Il Prefetto Franco Gabrielli nato a Viareggio il 13 febbraio 1960, è da oggi 19 maggio 2016 il nuovo capo della Polizia di Stato. Subentra ad Alessandro Pansa, il cui mandato sarebbe scaduto il prossimo 9 giugno (giorno del 65° compleanno) e che recentemente è stato nominato capo del DIS, il Dipartimento delle informazioni per la sicurezza a cui fanno capo tutti i “servizi segreti” italiani, cioè l’ AISI e l’ AISE . Gabrielli  arriva al vertice della Polizia di Stato a  55 anni , con almeno dieci  anni davanti a sè (fino al 65° anno) per restare a capo dei poliziotti italiani.

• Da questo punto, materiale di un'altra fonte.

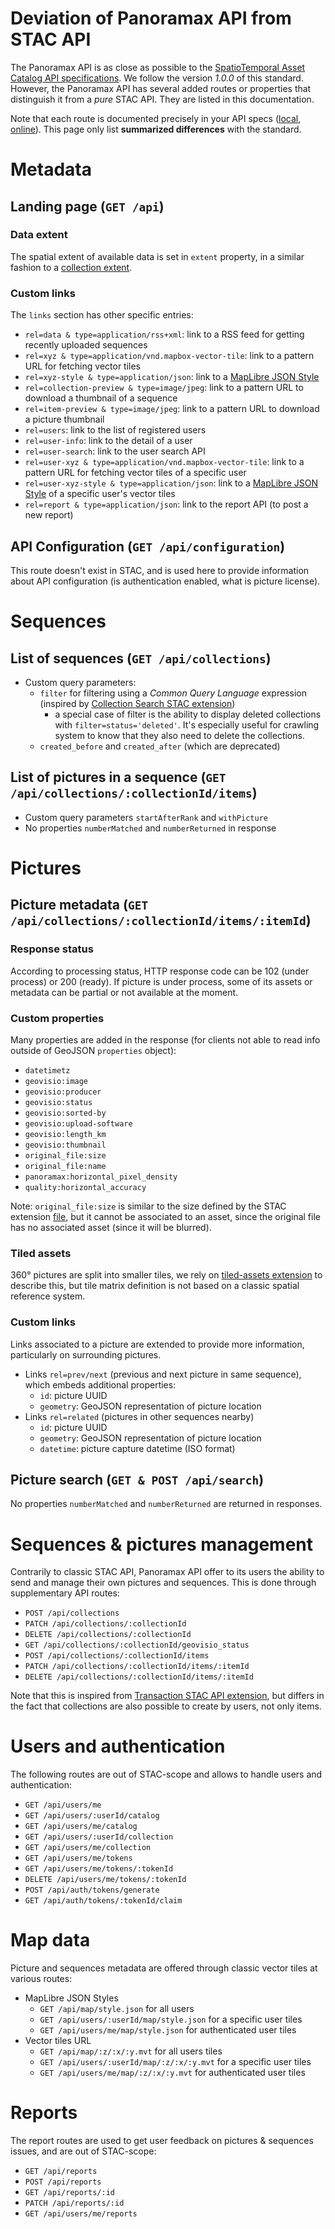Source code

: # Deviation of Panoramax API from STAC API

The Panoramax API is as close as possible to the [SpatioTemporal Asset Catalog API specifications](https://github.com/radiantearth/stac-api-spec). We follow the version _1.0.0_ of this standard. However, the Panoramax API has several added routes or properties that distinguish it from a _pure_ STAC API. They are listed in this documentation.

Note that each route is documented precisely in your API specs ([local](http://localhost:5000/api/docs/swagger), [online](https://panoramax.ign.fr/api/docs/swagger)). This page only list **summarized differences** with the standard.

# Metadata

## Landing page (`GET /api`)

### Data extent

The spatial extent of available data is set in `extent` property, in a similar fashion to a [collection extent](https://github.com/radiantearth/stac-api-spec/blob/v1.0.0/stac-spec/collection-spec/collection-spec.md#extent-object).

### Custom links

The `links` section has other specific entries:

- `rel=data & type=application/rss+xml`: link to a RSS feed for getting recently uploaded sequences
- `rel=xyz & type=application/vnd.mapbox-vector-tile`: link to a pattern URL for fetching vector tiles
- `rel=xyz-style & type=application/json`: link to a [MapLibre JSON Style](https://maplibre.org/maplibre-style-spec/)
- `rel=collection-preview & type=image/jpeg`: link to a pattern URL to download a thumbnail of a sequence
- `rel=item-preview & type=image/jpeg`: link to a pattern URL to download a picture thumbnail
- `rel=users`: link to the list of registered users
- `rel=user-info`: link to the detail of a user
- `rel=user-search`: link to the user search API
- `rel=user-xyz & type=application/vnd.mapbox-vector-tile`: link to a pattern URL for fetching vector tiles of a specific user
- `rel=user-xyz-style & type=application/json`: link to a [MapLibre JSON Style](https://maplibre.org/maplibre-style-spec/) of a specific user's vector tiles
- `rel=report & type=application/json`: link to the report API (to post a new report)

## API Configuration (`GET /api/configuration`)

This route doesn't exist in STAC, and is used here to provide information about API configuration (is authentication enabled, what is picture license).

# Sequences

## List of sequences (`GET /api/collections`)

- Custom query parameters:
  - `filter` for filtering using a _Common Query Language_ expression (inspired by [Collection Search STAC extension](https://github.com/stac-api-extensions/collection-search))
    - a special case of filter is the ability to display deleted collections with `filter=status='deleted'`. It's especially useful for crawling system to know that they also need to delete the collections.
  - `created_before` and `created_after` (which are deprecated)

## List of pictures in a sequence (`GET /api/collections/:collectionId/items`)

- Custom query parameters `startAfterRank` and `withPicture`
- No properties `numberMatched` and `numberReturned` in response

# Pictures

## Picture metadata (`GET /api/collections/:collectionId/items/:itemId`)

### Response status

According to processing status, HTTP response code can be 102 (under process) or 200 (ready). If picture is under process, some of its assets or metadata can be partial or not available at the moment.

### Custom properties

Many properties are added in the response (for clients not able to read info outside of GeoJSON `properties` object):

- `datetimetz`
- `geovisio:image`
- `geovisio:producer`
- `geovisio:status`
- `geovisio:sorted-by`
- `geovisio:upload-software`
- `geovisio:length_km`
- `geovisio:thumbnail`
- `original_file:size`
- `original_file:name`
- `panoramax:horizontal_pixel_density`
- `quality:horizontal_accuracy`

Note: `original_file:size` is similar to the size defined by the STAC extension [file](https://github.com/stac-extensions/file), but it cannot be associated to an asset, since the original file has no associated asset (since it will be blurred).

### Tiled assets

360° pictures are split into smaller tiles, we rely on [tiled-assets extension](https://stac-extensions.github.io/tiled-assets/v1.0.0/schema.json) to describe this, but tile matrix definition is not based on a classic spatial reference system.

### Custom links

Links associated to a picture are extended to provide more information, particularly on surrounding pictures.

- Links `rel=prev/next` (previous and next picture in same sequence), which embeds additional properties:
  - `id`: picture UUID
  - `geometry`: GeoJSON representation of picture location
- Links `rel=related` (pictures in other sequences nearby)
  - `id`: picture UUID
  - `geometry`: GeoJSON representation of picture location
  - `datetime`: picture capture datetime (ISO format)

## Picture search (`GET & POST /api/search`)

No properties `numberMatched` and `numberReturned` are returned in responses.

# Sequences & pictures management

Contrarily to classic STAC API, Panoramax API offer to its users the ability to send and manage their own pictures and sequences. This is done through supplementary API routes:

- `POST /api/collections`
- `PATCH /api/collections/:collectionId`
- `DELETE /api/collections/:collectionId`
- `GET /api/collections/:collectionId/geovisio_status`
- `POST /api/collections/:collectionId/items`
- `PATCH /api/collections/:collectionId/items/:itemId`
- `DELETE /api/collections/:collectionId/items/:itemId`

Note that this is inspired from [Transaction STAC API extension](https://github.com/stac-api-extensions/transaction), but differs in the fact that collections are also possible to create by users, not only items.

# Users and authentication

The following routes are out of STAC-scope and allows to handle users and authentication:

- `GET /api/users/me`
- `GET /api/users/:userId/catalog`
- `GET /api/users/me/catalog`
- `GET /api/users/:userId/collection`
- `GET /api/users/me/collection`
- `GET /api/users/me/tokens`
- `GET /api/users/me/tokens/:tokenId`
- `DELETE /api/users/me/tokens/:tokenId`
- `POST /api/auth/tokens/generate`
- `GET /api/auth/tokens/:tokenId/claim`

# Map data

Picture and sequences metadata are offered through classic vector tiles at various routes:

- MapLibre JSON Styles
  - `GET /api/map/style.json` for all users
  - `GET /api/users/:userId/map/style.json` for a specific user tiles
  - `GET /api/users/me/map/style.json` for authenticated user tiles
- Vector tiles URL
  - `GET /api/map/:z/:x/:y.mvt` for all users tiles
  - `GET /api/users/:userId/map/:z/:x/:y.mvt` for a specific user tiles
  - `GET /api/users/me/map/:z/:x/:y.mvt` for authenticated user tiles

# Reports

The report routes are used to get user feedback on pictures & sequences issues, and are out of STAC-scope:

- `GET /api/reports`
- `POST /api/reports`
- `GET /api/reports/:id`
- `PATCH /api/reports/:id`
- `GET /api/users/me/reports`
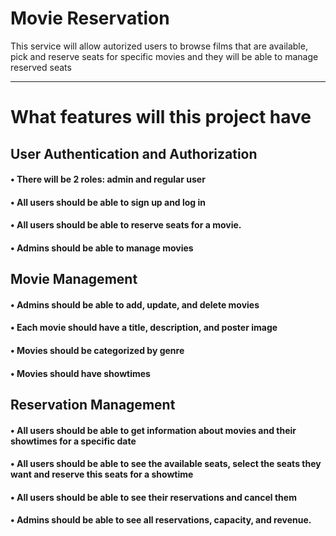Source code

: # Movie Reservation
This service will allow autorized users to browse films that are available, pick and reserve seats for specific movies and they will be able to manage reserved seats
***
# What features will this project have
## User Authentication and Authorization
#### • There will be 2 roles: admin and regular user
#### • All users should be able to sign up and log in
#### • All users should be able to reserve seats for a movie.
#### • Admins should be able to manage movies
## Movie Management
#### • Admins should be able to add, update, and delete movies
#### • Each movie should have a title, description, and poster image
#### • Movies should be categorized by genre
#### • Movies should have showtimes
## Reservation Management
#### • All users should be able to get information about movies and their showtimes for a specific date
#### • All users should be able to see the available seats, select the seats they want and reserve this seats for a showtime 
#### • All users should be able to see their reservations and cancel them
#### • Admins should be able to see all reservations, capacity, and revenue.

Il “Capo” per antonomasia, come da sempre viene chiamato chi occupa quell’incarico.

 

 

Il suo primo giorno da capo della Polizia è iniziato con una cerimonia solenne all’Altare della Patria a Roma  dove, accompagnato dal suo predecessore prefetto Alessandro Pansa, il nuovo direttore generale della Pubblica Sicurezza, di fronte alle autorità civili e religiose ha passato in rassegna un reparto della Polizia di Stato e quindi ha deposto una corona d’alloro sul sacello che contiene le spoglie del milite ignoto. La cerimonia è stata accompagnata dalle note dell’Inno nazionale suonate dalla Banda Musicale della Polizia .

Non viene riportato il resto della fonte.